The program provides a number of benefits for the students by promoting cooperative learning, addressing individual needs, preparing the students for future self-directed learning and cultivating responsibility, making learning fun, exciting and stimulating, and providing an opportunity for students to work with a variety of technology and develop their technological skills.
The program will be expanded to include additional classrooms in the coming years. In the 2000-2001 school year, a total of 56 grade four, three/four and four/five classrooms will be added, while in the 2001-2002 school year another 140 grade five classrooms will be added. Finally, in the 2002-2003 school year, 140 grade six classrooms will be equipped.
The implementation plan allows students involved in the program this year to continue operating in high-technology classrooms in coming years.
Each classroom contains the following technological equipment: five computers, a laser printer, a flatbed scanner, headphones, a digital camera, a television, VCR, an LCD projector and a CD player.

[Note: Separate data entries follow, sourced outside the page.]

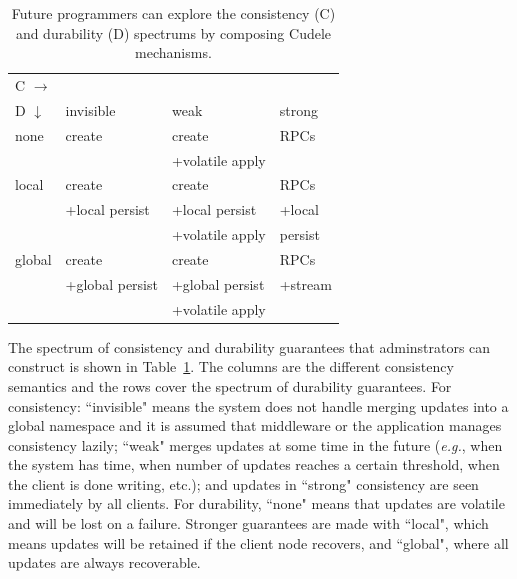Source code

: \begin{table}[t]
\begin{center}
\caption{Future programmers can explore the consistency (C) and
durability (D) spectrums by composing Cudele mechanisms. 
\label{table:spectrum}}
\begin{tabular}{ l | l | l | l }
  C \(\rightarrow\) &&& \\  
  D \(\downarrow\)  	     & invisible         & weak        & strong  \\\hline
  none                       & create            & create          & RPCs    \\
                             &                   & +volatile apply &         \\\hdashline
  local                      & create            & create          & RPCs    \\
                             & +local persist    & +local persist  & +local  \\
                             &                   & +volatile apply &  persist\\\hdashline
  global                     & create            & create          & RPCs    \\
                             & +global persist   & +global persist & +stream \\
                             &                   & +volatile apply &         \\
\end{tabular}
\end{center}
\end{table}

The spectrum of consistency and durability guarantees that adminstrators can
construct is shown in Table~\ref{table:spectrum}. The columns are the different
consistency semantics and the rows cover the spectrum of durability guarantees.
For consistency: ``invisible" means the system does not handle merging updates
into a global namespace and it is assumed that middleware or the application
manages consistency lazily; ``weak" merges updates at some time in the
future ({\it e.g.}, when the system has time, when number of updates reaches a
certain threshold, when the client is done writing, etc.); and updates in
``strong" consistency are seen immediately by all clients. For durability,
``none" means that updates are volatile and will be lost on a failure. Stronger
guarantees are made with ``local", which means updates will be retained if the
client node recovers, and ``global", where all updates are always recoverable.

Participating schools are also encouraged to purchase a video camera that can be used by the entire school.
The technology is integrated into the curriculum. The curriculum units include hands-on kits, software and textbooks. Teachers and students agree the program provides an excellent learning environment and is fun.
Funding increase inadequate
Despite the media attention surrounding the Ontario government's announced increase in education funding in March, the Ottawa-Carleton Catholic School Board's grants will rise less than 1%.
“The Education Minister makes a point of saying her government is committed to investing in quality education, but much of it is smoke and mirrors,” said June Flynn-Turner, OCCSB Chairperson. “Our Board would have been getting most of the additional grants anyway, as a result of increased enrolment.”
In March, Education Minister Janet Ecker announced that $190 million in additional funding would be provided to school boards for the next school year. She said in a news release that the Ontario government “has listened carefully to education partners, especially parents, students and taxpayers” and as a result has provided school boards across the province “with the resources they need to negotiate fair and reasonable agreements with their employees.”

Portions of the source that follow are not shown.